Les Risques Psycho-Sociaux (RSP) sont-ils aussi pris en compte par les ergonomes ?
Les RPS font partie du Plan Santé Travail du Ministère du Travail. Sur ces questions, les ergonomes et les psychologues du travail travaillent le plus souvent main dans la main pour apporter une réponse complète à nos adhérents. Les ergonomes sont donc amenés à travailler de plus en plus sur les RPS et à sensibiliser et intervenir sur ce sujet en entreprise. Les réseaux nationaux et régionaux des ergonomes permettent de décloisonner notre profession et d’échanger régulièrement sur les pratiques et les expériences professionnelles de chacun. Globalement, en pointant les dysfonctionnements au sein de l’entreprise, l’ergonomie vise à optimiser l’organisation et donc touche à l’amélioration de la qualité de vie au travail : facilité d’exécution des tâches, bien être au poste de travail, réduction de la charge mentale… Les différents travaux sur les RPS sont très intéressants à développer au sein des Services de Santé au Travail.
Quels sont les difficultés que vous pouvez rencontrer dans votre travail ?

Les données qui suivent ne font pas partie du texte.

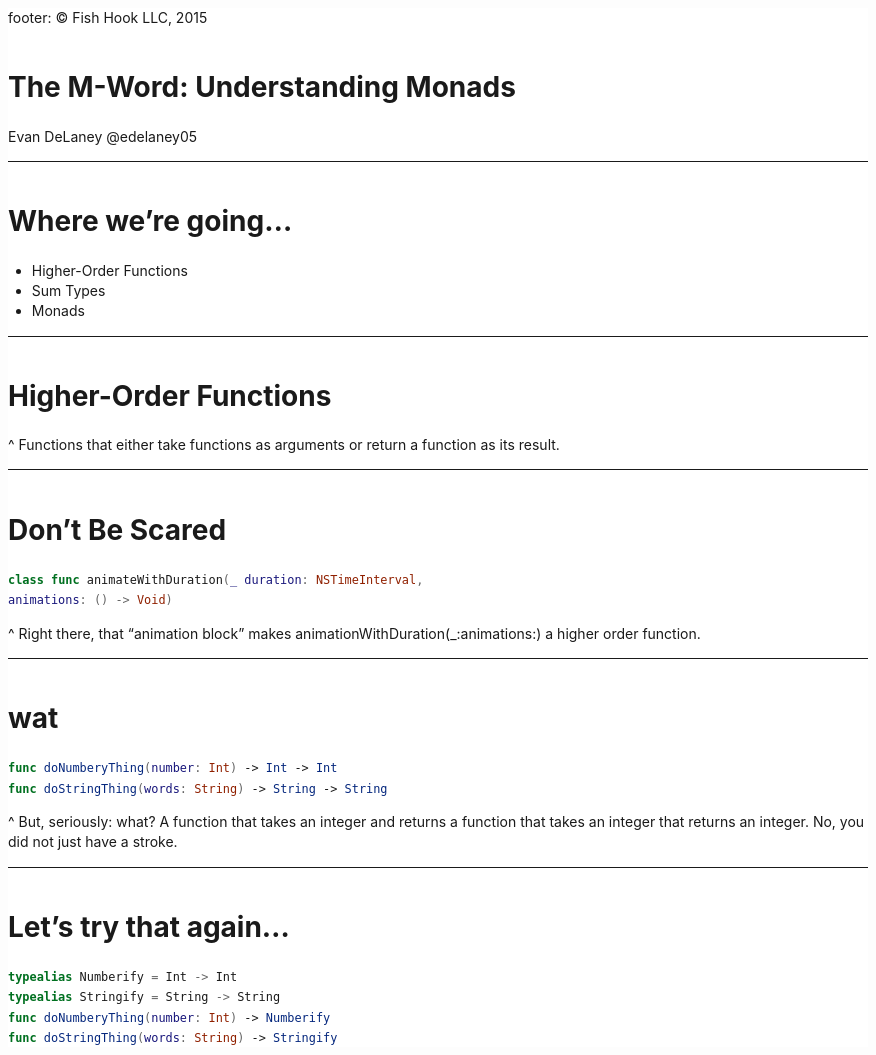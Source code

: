 footer: © Fish Hook LLC, 2015

# The M-Word: Understanding Monads
Evan DeLaney
@edelaney05

---

# Where we’re going…
- Higher-Order Functions
- Sum Types
- Monads

---

# Higher-Order Functions

^ Functions that either take functions as arguments or return a function as its result.

---

# Don’t Be Scared
```swift
class func animateWithDuration(_ duration: NSTimeInterval,
animations: () -> Void)
```

^ Right there, that “animation block” makes animationWithDuration(_:animations:) a higher order function.

 ---

# wat
```swift
func doNumberyThing(number: Int) -> Int -> Int
func doStringThing(words: String) -> String -> String
```

^ But, seriously: what? A function that takes an integer and returns a function that takes an integer that returns an integer. No, you did not just have a stroke.

---

# Let’s try that again…

```swift
typealias Numberify = Int -> Int
typealias Stringify = String -> String
func doNumberyThing(number: Int) -> Numberify
func doStringThing(words: String) -> Stringify
```

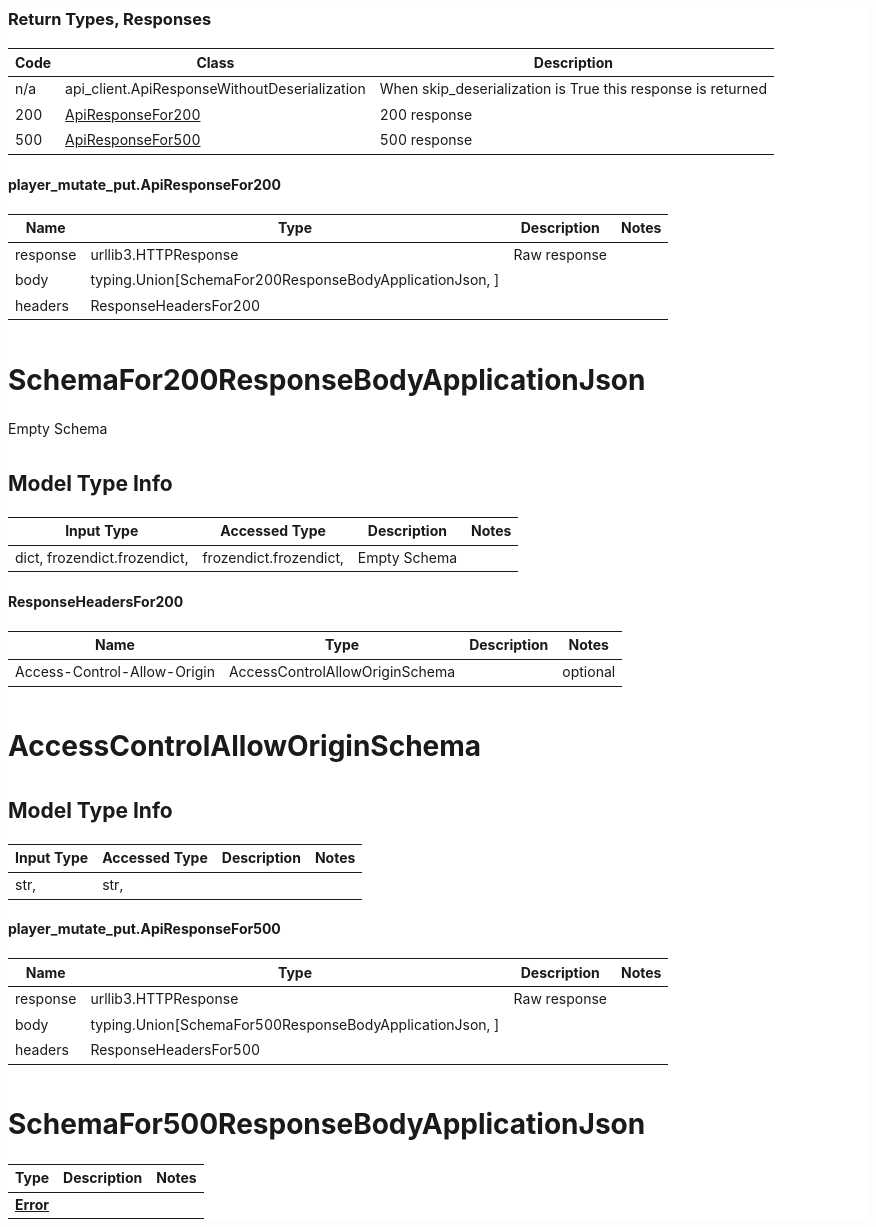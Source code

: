 
### Return Types, Responses

Code | Class | Description
------------- | ------------- | -------------
n/a | api_client.ApiResponseWithoutDeserialization | When skip_deserialization is True this response is returned
200 | [ApiResponseFor200](#player_mutate_put.ApiResponseFor200) | 200 response
500 | [ApiResponseFor500](#player_mutate_put.ApiResponseFor500) | 500 response

#### player_mutate_put.ApiResponseFor200
Name | Type | Description  | Notes
------------- | ------------- | ------------- | -------------
response | urllib3.HTTPResponse | Raw response |
body | typing.Union[SchemaFor200ResponseBodyApplicationJson, ] |  |
headers | ResponseHeadersFor200 |  |

# SchemaFor200ResponseBodyApplicationJson

Empty Schema

## Model Type Info
Input Type | Accessed Type | Description | Notes
------------ | ------------- | ------------- | -------------
dict, frozendict.frozendict,  | frozendict.frozendict,  | Empty Schema | 
#### ResponseHeadersFor200

Name | Type | Description  | Notes
------------- | ------------- | ------------- | -------------
Access-Control-Allow-Origin | AccessControlAllowOriginSchema | | optional

# AccessControlAllowOriginSchema

## Model Type Info
Input Type | Accessed Type | Description | Notes
------------ | ------------- | ------------- | -------------
str,  | str,  |  | 


#### player_mutate_put.ApiResponseFor500
Name | Type | Description  | Notes
------------- | ------------- | ------------- | -------------
response | urllib3.HTTPResponse | Raw response |
body | typing.Union[SchemaFor500ResponseBodyApplicationJson, ] |  |
headers | ResponseHeadersFor500 |  |

# SchemaFor500ResponseBodyApplicationJson
Type | Description  | Notes
------------- | ------------- | -------------
[**Error**](../../models/Error.md) |  |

Lorsque l’on touche au plus profond de l’organisation de l’entreprise, cela n’est pas forcément bien perçu et on peut se heurter au dirigeant de l’entreprise qui se sent jugé et/ou est frileux à l’idée de revoir l’organisation en place. Cependant, il est bon de rappeler que l’ergonome n’a pas un rôle de contrôle mais bien de soutien. Il est là pour accompagner le changement dans l’entreprise.
Le réseau des ergonomes des SIST Paca-Corse
Depuis 2008, les ergonomes travaillant au sein des Services de Santé au Travail Paca-Corse se sont organisés en réseau. Ils se rencontrent régulièrement afin d'échanger sur leurs pratiques.